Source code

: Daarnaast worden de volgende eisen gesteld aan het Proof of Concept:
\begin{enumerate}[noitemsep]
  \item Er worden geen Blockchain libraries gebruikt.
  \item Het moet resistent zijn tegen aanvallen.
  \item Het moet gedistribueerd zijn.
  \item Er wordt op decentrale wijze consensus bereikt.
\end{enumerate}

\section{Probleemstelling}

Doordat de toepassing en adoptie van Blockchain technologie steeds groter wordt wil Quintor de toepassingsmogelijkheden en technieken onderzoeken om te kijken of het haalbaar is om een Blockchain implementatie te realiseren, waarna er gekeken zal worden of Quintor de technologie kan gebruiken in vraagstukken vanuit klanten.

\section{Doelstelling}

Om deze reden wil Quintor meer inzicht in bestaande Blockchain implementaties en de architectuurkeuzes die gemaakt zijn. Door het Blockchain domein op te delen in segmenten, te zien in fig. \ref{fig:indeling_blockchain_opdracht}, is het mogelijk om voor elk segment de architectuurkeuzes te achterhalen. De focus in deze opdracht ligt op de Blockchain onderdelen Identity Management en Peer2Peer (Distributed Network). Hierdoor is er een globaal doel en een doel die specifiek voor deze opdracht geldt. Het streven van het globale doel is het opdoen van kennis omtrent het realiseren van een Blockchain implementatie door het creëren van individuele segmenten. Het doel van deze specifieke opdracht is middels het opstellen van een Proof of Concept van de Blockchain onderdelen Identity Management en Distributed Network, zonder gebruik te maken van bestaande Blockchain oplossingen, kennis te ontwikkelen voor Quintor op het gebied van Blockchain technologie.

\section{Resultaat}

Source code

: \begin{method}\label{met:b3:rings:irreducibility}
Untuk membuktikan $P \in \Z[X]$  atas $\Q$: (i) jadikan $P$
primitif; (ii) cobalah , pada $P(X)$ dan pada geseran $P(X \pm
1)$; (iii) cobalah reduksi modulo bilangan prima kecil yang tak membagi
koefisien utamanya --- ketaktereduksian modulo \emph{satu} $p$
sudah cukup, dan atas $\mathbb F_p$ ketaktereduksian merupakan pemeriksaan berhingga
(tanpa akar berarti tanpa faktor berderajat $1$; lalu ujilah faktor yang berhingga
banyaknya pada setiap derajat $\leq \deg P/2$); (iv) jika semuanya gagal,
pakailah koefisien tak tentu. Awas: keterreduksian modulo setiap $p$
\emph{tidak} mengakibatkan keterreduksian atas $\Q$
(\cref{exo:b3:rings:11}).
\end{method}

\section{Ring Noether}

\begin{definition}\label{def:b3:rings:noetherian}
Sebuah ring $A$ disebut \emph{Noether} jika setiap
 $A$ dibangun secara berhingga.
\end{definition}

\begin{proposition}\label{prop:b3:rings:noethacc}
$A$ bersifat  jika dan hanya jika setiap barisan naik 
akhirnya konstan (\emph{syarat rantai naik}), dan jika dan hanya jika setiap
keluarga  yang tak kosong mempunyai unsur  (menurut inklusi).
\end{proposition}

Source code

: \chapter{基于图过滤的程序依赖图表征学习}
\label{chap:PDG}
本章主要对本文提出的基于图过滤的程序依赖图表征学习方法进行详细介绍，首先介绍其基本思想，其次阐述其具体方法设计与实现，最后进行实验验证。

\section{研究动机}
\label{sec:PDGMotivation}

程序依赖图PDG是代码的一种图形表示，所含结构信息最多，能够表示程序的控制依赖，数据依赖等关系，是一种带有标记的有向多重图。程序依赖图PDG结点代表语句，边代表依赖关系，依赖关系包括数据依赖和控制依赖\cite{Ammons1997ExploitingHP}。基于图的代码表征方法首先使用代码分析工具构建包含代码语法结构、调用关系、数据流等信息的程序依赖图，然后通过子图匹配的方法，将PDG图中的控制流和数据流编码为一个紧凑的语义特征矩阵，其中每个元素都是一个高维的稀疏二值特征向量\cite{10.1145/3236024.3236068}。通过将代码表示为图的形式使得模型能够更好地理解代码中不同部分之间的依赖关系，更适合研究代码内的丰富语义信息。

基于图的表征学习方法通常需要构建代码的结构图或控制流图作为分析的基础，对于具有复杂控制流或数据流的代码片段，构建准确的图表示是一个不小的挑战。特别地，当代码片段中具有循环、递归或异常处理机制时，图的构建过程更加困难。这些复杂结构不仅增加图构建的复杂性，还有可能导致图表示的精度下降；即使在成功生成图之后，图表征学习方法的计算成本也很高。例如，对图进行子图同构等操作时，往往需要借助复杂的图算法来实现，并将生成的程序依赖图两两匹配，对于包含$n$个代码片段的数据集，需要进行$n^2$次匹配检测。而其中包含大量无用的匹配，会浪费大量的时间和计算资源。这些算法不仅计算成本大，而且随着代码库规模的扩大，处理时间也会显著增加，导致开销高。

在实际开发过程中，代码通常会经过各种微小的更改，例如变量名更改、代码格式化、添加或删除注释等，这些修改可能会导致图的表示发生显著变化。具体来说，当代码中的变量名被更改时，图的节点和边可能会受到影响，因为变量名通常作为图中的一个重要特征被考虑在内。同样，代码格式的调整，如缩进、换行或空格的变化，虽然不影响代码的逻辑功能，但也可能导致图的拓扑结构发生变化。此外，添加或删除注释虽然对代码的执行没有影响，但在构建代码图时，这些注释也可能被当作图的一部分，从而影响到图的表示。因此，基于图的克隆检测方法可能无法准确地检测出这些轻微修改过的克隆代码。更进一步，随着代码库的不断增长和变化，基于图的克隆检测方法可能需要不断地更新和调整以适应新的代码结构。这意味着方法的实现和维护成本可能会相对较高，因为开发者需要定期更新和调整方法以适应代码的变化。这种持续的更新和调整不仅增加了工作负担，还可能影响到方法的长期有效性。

* * *

■ **About this task**
The records shown above are to be copied exactly, every one of them.

■ **Your response**
Source code

: Daarnaast worden de volgende eisen gesteld aan het Proof of Concept:
\begin{enumerate}[noitemsep]
  \item Er worden geen Blockchain libraries gebruikt.
  \item Het moet resistent zijn tegen aanvallen.
  \item Het moet gedistribueerd zijn.
  \item Er wordt op decentrale wijze consensus bereikt.
\end{enumerate}

\section{Probleemstelling}

Doordat de toepassing en adoptie van Blockchain technologie steeds groter wordt wil Quintor de toepassingsmogelijkheden en technieken onderzoeken om te kijken of het haalbaar is om een Blockchain implementatie te realiseren, waarna er gekeken zal worden of Quintor de technologie kan gebruiken in vraagstukken vanuit klanten.

\section{Doelstelling}

Om deze reden wil Quintor meer inzicht in bestaande Blockchain implementaties en de architectuurkeuzes die gemaakt zijn. Door het Blockchain domein op te delen in segmenten, te zien in fig. \ref{fig:indeling_blockchain_opdracht}, is het mogelijk om voor elk segment de architectuurkeuzes te achterhalen. De focus in deze opdracht ligt op de Blockchain onderdelen Identity Management en Peer2Peer (Distributed Network). Hierdoor is er een globaal doel en een doel die specifiek voor deze opdracht geldt. Het streven van het globale doel is het opdoen van kennis omtrent het realiseren van een Blockchain implementatie door het creëren van individuele segmenten. Het doel van deze specifieke opdracht is middels het opstellen van een Proof of Concept van de Blockchain onderdelen Identity Management en Distributed Network, zonder gebruik te maken van bestaande Blockchain oplossingen, kennis te ontwikkelen voor Quintor op het gebied van Blockchain technologie.

\section{Resultaat}

Source code

: \begin{method}\label{met:b3:rings:irreducibility}
Untuk membuktikan $P \in \Z[X]$  atas $\Q$: (i) jadikan $P$
primitif; (ii) cobalah , pada $P(X)$ dan pada geseran $P(X \pm
1)$; (iii) cobalah reduksi modulo bilangan prima kecil yang tak membagi
koefisien utamanya --- ketaktereduksian modulo \emph{satu} $p$
sudah cukup, dan atas $\mathbb F_p$ ketaktereduksian merupakan pemeriksaan berhingga
(tanpa akar berarti tanpa faktor berderajat $1$; lalu ujilah faktor yang berhingga
banyaknya pada setiap derajat $\leq \deg P/2$); (iv) jika semuanya gagal,
pakailah koefisien tak tentu. Awas: keterreduksian modulo setiap $p$
\emph{tidak} mengakibatkan keterreduksian atas $\Q$
(\cref{exo:b3:rings:11}).
\end{method}

\section{Ring Noether}

\begin{definition}\label{def:b3:rings:noetherian}
Sebuah ring $A$ disebut \emph{Noether} jika setiap
 $A$ dibangun secara berhingga.
\end{definition}

\begin{proposition}\label{prop:b3:rings:noethacc}
$A$ bersifat  jika dan hanya jika setiap barisan naik 
akhirnya konstan (\emph{syarat rantai naik}), dan jika dan hanya jika setiap
keluarga  yang tak kosong mempunyai unsur  (menurut inklusi).
\end{proposition}

Source code

: \chapter{基于图过滤的程序依赖图表征学习}
\label{chap:PDG}
本章主要对本文提出的基于图过滤的程序依赖图表征学习方法进行详细介绍，首先介绍其基本思想，其次阐述其具体方法设计与实现，最后进行实验验证。

\section{研究动机}
\label{sec:PDGMotivation}

程序依赖图PDG是代码的一种图形表示，所含结构信息最多，能够表示程序的控制依赖，数据依赖等关系，是一种带有标记的有向多重图。程序依赖图PDG结点代表语句，边代表依赖关系，依赖关系包括数据依赖和控制依赖\cite{Ammons1997ExploitingHP}。基于图的代码表征方法首先使用代码分析工具构建包含代码语法结构、调用关系、数据流等信息的程序依赖图，然后通过子图匹配的方法，将PDG图中的控制流和数据流编码为一个紧凑的语义特征矩阵，其中每个元素都是一个高维的稀疏二值特征向量\cite{10.1145/3236024.3236068}。通过将代码表示为图的形式使得模型能够更好地理解代码中不同部分之间的依赖关系，更适合研究代码内的丰富语义信息。

基于图的表征学习方法通常需要构建代码的结构图或控制流图作为分析的基础，对于具有复杂控制流或数据流的代码片段，构建准确的图表示是一个不小的挑战。特别地，当代码片段中具有循环、递归或异常处理机制时，图的构建过程更加困难。这些复杂结构不仅增加图构建的复杂性，还有可能导致图表示的精度下降；即使在成功生成图之后，图表征学习方法的计算成本也很高。例如，对图进行子图同构等操作时，往往需要借助复杂的图算法来实现，并将生成的程序依赖图两两匹配，对于包含$n$个代码片段的数据集，需要进行$n^2$次匹配检测。而其中包含大量无用的匹配，会浪费大量的时间和计算资源。这些算法不仅计算成本大，而且随着代码库规模的扩大，处理时间也会显著增加，导致开销高。

在实际开发过程中，代码通常会经过各种微小的更改，例如变量名更改、代码格式化、添加或删除注释等，这些修改可能会导致图的表示发生显著变化。具体来说，当代码中的变量名被更改时，图的节点和边可能会受到影响，因为变量名通常作为图中的一个重要特征被考虑在内。同样，代码格式的调整，如缩进、换行或空格的变化，虽然不影响代码的逻辑功能，但也可能导致图的拓扑结构发生变化。此外，添加或删除注释虽然对代码的执行没有影响，但在构建代码图时，这些注释也可能被当作图的一部分，从而影响到图的表示。因此，基于图的克隆检测方法可能无法准确地检测出这些轻微修改过的克隆代码。更进一步，随着代码库的不断增长和变化，基于图的克隆检测方法可能需要不断地更新和调整以适应新的代码结构。这意味着方法的实现和维护成本可能会相对较高，因为开发者需要定期更新和调整方法以适应代码的变化。这种持续的更新和调整不仅增加了工作负担，还可能影响到方法的长期有效性。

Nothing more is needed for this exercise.